The impact of coatings on the TA of strawberries is depicted in Fig. 4e. Over the storage period, both SBF-coated and control samples showed a decrease in TA, albeit at a slower rate for coated fruit. As shown in Fig. 4e, TA from the SBF coated fruits declined intensely for after 2 days of storage (from 0.96 to 0.7%), then it was gradual till 12 days and reached 0.54%. But TA for the SBF coated fruits steadily decreased and reached 0.69% after 12 days. TA levels are directly linked to the organic acid content in fruit, and reductions in acidity may occur due to metabolic changes or the utilization of organic acids in respiration [7, 35]. Past studies suggest that coatings can reduce respiration rates, thereby delaying the depletion of organic acids [22, 23, 49]. Previous research has also shown that starch-based coatings and more recently, chitosan-beeswax coatings, can help retain TA in strawberry fruit [5, 50, 51].

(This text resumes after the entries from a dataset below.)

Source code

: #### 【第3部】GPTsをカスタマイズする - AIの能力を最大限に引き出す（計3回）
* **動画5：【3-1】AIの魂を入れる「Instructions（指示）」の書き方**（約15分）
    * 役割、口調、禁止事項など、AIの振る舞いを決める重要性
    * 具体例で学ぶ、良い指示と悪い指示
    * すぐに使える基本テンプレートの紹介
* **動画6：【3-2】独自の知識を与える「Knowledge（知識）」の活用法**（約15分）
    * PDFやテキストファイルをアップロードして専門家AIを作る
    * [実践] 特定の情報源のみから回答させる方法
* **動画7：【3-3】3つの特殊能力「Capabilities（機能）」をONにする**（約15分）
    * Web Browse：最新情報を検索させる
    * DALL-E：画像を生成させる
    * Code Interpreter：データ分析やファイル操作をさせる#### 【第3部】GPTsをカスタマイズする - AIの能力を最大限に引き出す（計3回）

In summary, this study demonstrates that the SBF coating significantly enhances the postharvest quality and shelf life of strawberries by providing a uniform, smooth coating that effectively reduces weight loss, enhances firmness, and maintains higher levels of TSS and TA compared to uncoated strawberries. The SBF coated strawberries also exhibit significantly lower decay rates, indicating superior protective properties likely due to the synergistic effects of sericin, chitosan, and A. vera, which together create a more effective barrier against spoilage organisms. Additionally, this work shows that the developed SBF coating offers an optimal balance between hydrophilicity and hydrophobicity (as evidenced by contact angle measurements). This balance is critical for preserving fruit quality during storage by preventing excessive moisture loss while still allowing for adequate gas exchange. Furthermore, SEM and FTIR analyses provide evidence of the coating’s uniform distribution and its strong chemical interaction with the fruit surface, underscoring the enhanced functional properties of this novel formulation compared to traditional coatings. Overall, SBF coating’s potential as a promising solution for the preservation of perishable fruits like strawberries offers dual benefits of improved performance and sustainability benefits.

Conclusion

This study illustrates the application of a SBF composite coating in significantly extending the postharvest shelf life and maintaining the quality of strawberries under refrigerated conditions till 12 days. The findings from SEM, contact angle, and FTIR analyses confirmed the uniform and effective application of the coating. The SBF coating reduced weight loss and decay while maintaining higher firmness. Moreover, coated strawberries retained higher TSS levels, experienced a more gradual increase in CO₂, and showed a slower rise in pH. Additionally, the coated strawberries preserved more TA, indicating effective regulation of respiration and metabolic activity, which helped maintain their organic acid content over the 12 day storage period. These findings emphasize the potential of the SBF coating to effectively preserve strawberries and indicate its possible advantages for other fruits as well. Moreover, this research paves the way for future investigations into sericin-based coatings combined with other natural biopolymers, potentially leading to the creation of a new class of edible coatings with superior preservation properties.